--- Exercise details ---
From the data that follows, print exactly the lines starting at the one containing "The relationship between" and ending at the one containing "- Compute descriptive statistics"; include both of them and nothing more.

[Saved data entries]
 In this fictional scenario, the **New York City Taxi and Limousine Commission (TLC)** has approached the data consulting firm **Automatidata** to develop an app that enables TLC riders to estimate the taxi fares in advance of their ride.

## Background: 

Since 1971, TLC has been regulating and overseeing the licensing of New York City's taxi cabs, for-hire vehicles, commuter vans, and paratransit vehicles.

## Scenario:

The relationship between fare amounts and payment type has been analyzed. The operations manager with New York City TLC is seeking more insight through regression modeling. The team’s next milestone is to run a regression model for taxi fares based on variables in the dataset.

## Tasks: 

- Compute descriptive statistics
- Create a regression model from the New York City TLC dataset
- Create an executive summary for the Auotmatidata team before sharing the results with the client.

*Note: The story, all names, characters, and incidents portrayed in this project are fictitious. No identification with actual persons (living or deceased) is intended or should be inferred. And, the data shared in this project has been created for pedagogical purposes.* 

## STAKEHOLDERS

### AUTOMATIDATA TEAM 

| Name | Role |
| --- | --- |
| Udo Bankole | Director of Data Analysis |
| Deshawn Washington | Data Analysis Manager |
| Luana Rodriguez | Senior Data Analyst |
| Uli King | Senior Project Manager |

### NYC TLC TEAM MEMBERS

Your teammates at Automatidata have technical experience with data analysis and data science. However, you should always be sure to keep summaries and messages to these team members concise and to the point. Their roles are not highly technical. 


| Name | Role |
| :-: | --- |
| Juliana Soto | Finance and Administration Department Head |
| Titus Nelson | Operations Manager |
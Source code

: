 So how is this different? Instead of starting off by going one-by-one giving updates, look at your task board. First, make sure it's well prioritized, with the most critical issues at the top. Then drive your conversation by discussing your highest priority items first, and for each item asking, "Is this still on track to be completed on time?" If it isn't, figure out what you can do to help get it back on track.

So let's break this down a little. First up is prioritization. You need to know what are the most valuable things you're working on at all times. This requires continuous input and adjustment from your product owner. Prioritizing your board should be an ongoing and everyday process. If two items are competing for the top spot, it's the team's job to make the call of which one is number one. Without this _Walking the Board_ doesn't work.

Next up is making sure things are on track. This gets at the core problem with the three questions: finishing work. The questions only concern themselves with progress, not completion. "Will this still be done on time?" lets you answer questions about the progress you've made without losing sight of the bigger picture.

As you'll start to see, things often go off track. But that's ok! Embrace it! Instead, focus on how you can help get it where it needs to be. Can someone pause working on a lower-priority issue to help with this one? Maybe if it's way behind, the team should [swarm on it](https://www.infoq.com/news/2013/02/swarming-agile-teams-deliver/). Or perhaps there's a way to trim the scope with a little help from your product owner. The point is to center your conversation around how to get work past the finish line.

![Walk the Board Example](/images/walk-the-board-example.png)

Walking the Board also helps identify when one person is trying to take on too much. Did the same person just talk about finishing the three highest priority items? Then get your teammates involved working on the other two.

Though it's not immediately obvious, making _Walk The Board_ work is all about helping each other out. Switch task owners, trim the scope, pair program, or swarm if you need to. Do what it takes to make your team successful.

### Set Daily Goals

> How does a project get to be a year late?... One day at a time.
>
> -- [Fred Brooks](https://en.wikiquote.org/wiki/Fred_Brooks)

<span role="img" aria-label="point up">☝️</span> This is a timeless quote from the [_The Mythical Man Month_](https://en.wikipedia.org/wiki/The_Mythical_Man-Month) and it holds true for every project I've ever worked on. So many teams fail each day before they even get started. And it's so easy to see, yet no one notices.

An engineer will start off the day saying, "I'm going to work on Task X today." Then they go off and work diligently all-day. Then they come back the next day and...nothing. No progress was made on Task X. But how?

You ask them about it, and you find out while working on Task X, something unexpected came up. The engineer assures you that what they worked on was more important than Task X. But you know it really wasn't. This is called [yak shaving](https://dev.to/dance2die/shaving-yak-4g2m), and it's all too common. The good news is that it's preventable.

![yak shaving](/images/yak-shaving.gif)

--- Written response ---
The relationship between fare amounts and payment type has been analyzed. The operations manager with New York City TLC is seeking more insight through regression modeling. The team’s next milestone is to run a regression model for taxi fares based on variables in the dataset.

## Tasks: 

- Compute descriptive statistics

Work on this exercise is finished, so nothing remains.